To review systematically the data on diagnostic and supportive testing in the management of bronchiolitis and to assess the utility of such testing.
In conjunction with an expert panel, we generated admissibility criteria and derived relevant terms to search the literature published from 1980 to November 2002 in MEDLINE and the Cochrane Collaboration Database of Controlled Clinical Trials. Trained abstractors completed detailed data collection forms for each article. We summarized the data in tables after performing data integrity checks.

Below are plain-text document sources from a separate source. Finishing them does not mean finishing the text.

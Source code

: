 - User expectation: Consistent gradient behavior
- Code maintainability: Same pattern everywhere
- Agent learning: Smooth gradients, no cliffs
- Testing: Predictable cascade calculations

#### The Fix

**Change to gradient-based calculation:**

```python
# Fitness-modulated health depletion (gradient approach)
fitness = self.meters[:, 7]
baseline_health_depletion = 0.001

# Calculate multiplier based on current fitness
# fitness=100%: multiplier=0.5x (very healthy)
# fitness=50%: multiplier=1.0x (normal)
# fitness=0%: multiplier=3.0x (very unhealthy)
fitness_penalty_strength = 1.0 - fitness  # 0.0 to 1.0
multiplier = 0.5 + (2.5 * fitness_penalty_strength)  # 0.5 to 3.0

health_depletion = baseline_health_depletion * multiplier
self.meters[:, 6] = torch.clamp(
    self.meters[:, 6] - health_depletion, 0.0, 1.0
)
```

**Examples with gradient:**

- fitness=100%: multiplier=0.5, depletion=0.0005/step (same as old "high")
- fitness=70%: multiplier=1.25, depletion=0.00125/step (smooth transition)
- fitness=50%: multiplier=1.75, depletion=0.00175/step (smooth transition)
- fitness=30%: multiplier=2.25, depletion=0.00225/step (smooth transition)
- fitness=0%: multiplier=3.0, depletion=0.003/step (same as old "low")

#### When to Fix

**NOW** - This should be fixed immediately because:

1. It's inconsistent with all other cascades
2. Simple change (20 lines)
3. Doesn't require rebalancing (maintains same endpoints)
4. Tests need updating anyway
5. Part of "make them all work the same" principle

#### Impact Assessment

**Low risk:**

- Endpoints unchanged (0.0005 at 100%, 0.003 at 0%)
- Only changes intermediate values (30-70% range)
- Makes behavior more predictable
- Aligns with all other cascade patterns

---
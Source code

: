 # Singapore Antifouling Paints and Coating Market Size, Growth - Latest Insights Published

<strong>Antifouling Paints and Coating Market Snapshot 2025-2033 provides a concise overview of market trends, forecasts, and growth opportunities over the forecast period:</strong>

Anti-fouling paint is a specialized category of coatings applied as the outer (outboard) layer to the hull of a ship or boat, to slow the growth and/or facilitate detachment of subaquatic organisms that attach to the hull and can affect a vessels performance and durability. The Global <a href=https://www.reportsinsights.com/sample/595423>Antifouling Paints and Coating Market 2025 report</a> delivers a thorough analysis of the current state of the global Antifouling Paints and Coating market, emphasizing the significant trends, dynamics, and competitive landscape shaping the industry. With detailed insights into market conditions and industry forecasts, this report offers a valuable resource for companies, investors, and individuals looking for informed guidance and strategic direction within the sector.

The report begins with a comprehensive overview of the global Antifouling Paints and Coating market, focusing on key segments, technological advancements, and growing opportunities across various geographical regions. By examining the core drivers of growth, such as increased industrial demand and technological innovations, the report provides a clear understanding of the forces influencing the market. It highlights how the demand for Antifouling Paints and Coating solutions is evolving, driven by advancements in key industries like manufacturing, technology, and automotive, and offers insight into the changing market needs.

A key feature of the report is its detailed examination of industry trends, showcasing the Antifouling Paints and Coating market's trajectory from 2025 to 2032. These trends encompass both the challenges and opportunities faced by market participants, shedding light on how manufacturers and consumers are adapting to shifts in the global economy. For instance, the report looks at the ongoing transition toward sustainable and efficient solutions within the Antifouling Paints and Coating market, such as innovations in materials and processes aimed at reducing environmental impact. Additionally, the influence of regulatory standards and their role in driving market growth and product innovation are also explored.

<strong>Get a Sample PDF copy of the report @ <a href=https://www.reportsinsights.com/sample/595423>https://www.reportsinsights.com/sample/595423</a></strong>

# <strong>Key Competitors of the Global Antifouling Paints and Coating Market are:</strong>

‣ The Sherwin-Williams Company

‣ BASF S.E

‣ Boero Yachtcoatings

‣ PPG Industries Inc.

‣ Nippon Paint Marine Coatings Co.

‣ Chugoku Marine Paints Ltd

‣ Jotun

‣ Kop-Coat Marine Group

Of the 797 abstracts identified, we present evidence from 82 trials that met our inclusion criteria (17 are primary articles on diagnosis of bronchiolitis and 65are reports of treatment or prevention trials). Numerous studies demonstrate that rapid respiratory syncytial virus tests have acceptable sensitivity and specificity, but no data show that respiratory syncytial virus testing affects clinical outcomes in typical cases of the disease. Seventeen studies presented chest x-ray film data. Abnormalities on chest x-ray films ranged from 20% to 96%. Insufficient data exist to show that chest x-ray films reliably distinguish between viral and bacterial disease or predict severity of disease. Ten studies included complete blood cell counts, but most did not present specific results. In one study, white blood cell counts correlated with radiologically defined disease categories of bronchiolitis.
A large number of studies include diagnostic and supportive testing data. However, these studies do not define clear indications for such testing or the impact of testing on relevant patient outcomes. Given the high prevalence of this disease, prospective studies of the utility of such testing are needed and feasible.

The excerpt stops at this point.